It's easy to be cynical about the furor created this month when Extreme Makeover: Home Edition came to town. Yeah, it's a network TV show that pulls at the heartstrings by showing wonderful things happening to people suffering hardships. Sure, the local TV stations and The N&O went nuts with coverage, milking the mania. And yes, a vintage bungalow was sacrificed so a gleaming, faux-stone-facaded subdivision home could be built in an historic neighborhood.
But, as Derek Jennings points out in this week's cover story, so what? Who among us would tell any family as selfless and struggling as the Rigginses that they shouldn't have the kind of house that thousands of newcomers build for themselves every year? You go say that to them.

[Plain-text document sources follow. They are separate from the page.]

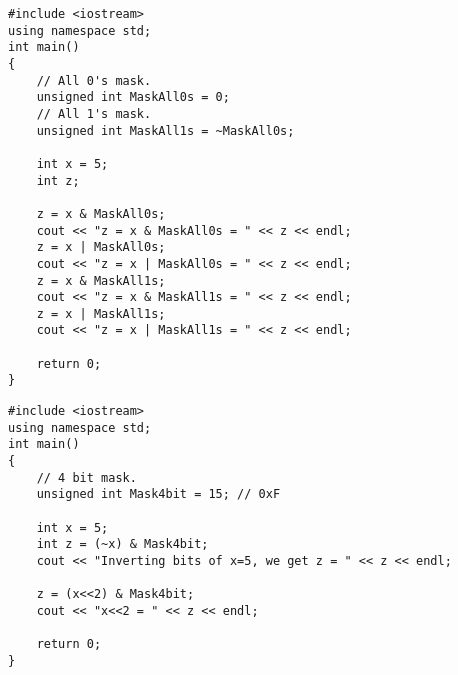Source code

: \documentclass[12pt,a4paper]{article}
\begin{document}
\begin{lstlisting}[caption={Example: Masking}]
#include <iostream> 
using namespace std; 
int main()
{
	// All 0's mask.
	unsigned int MaskAll0s = 0;
	// All 1's mask.
	unsigned int MaskAll1s = ~MaskAll0s;
	
	int x = 5;
	int z;
	
	z = x & MaskAll0s;
	cout << "z = x & MaskAll0s = " << z << endl;
	z = x | MaskAll0s;
	cout << "z = x | MaskAll0s = " << z << endl;
	z = x & MaskAll1s;
	cout << "z = x & MaskAll1s = " << z << endl;
	z = x | MaskAll1s;
	cout << "z = x | MaskAll1s = " << z << endl;

	return 0;
}
\end{lstlisting}
\begin{lstlisting}[caption={Example: Masking 4 bits}]
#include <iostream> 
using namespace std; 
int main()
{
	// 4 bit mask.
	unsigned int Mask4bit = 15; // 0xF
	
	int x = 5;
	int z = (~x) & Mask4bit;
	cout << "Inverting bits of x=5, we get z = " << z << endl;
	
	z = (x<<2) & Mask4bit;
	cout << "x<<2 = " << z << endl;
	
	return 0;
}
\end{lstlisting}
\end{document}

Can't do it, can you? Because in our attitudes about work, public support and giving a hand to those who need it, we believe people should be able to get their fair share of the vast wealth this nation has found and created. At bottom, all of our politics—even rich, corporate right-wingers (and poor ones)—are based on the belief that we know the best way to make that happen.
Our will as a people is reflected in the laws we create. We believe housing should be decent, workers should be paid a fair wage, and the community should help those in trouble. It's in the specifics that we disagree.
So let's look at the lessons we can learn from the Extreme Makeover experience. Jennings has a few suggestions: The spirit and infrastructure for volunteerism it created should be capitalized upon long-term; all corporate citizens should make addressing the common good part of their business practices; we should support businesses that accept that responsibility; and there should be incentives for them to pursue it.
What else can we learn? Shouldn't we be embarrassed that families like the Rigginses have to live as they do? We need to open our eyes to the conditions around us and press our elected officials to address them. Cities need to aggressively enforce housing codes and create powerful economic incentives for poor families (and landlords) in older areas to repair their homes, improve their neighborhoods and protect our architectural heritage.
As Jennings writes: "When all is said and done, I'd like to see an Extreme Makeover: Community Edition, in which we use the lessons learned from the TV-inspired rebuilding of the Rigginses' home in Raleigh." That should be the lesson of this (TV) season.
We're proud to announce that Byron Woods, the Independent's dance and theater critic, was one of 25 arts journalists who've been awarded a National Endowment for the Arts Fellowship to the 2007 Arts Journalism Institute in Theater and Musical Theater. He'll be at The Annenberg School of Journalism at the University of Southern California from Jan. 30 to Feb. 9 working and studying with top professionals in the field. Congratulations, Byron.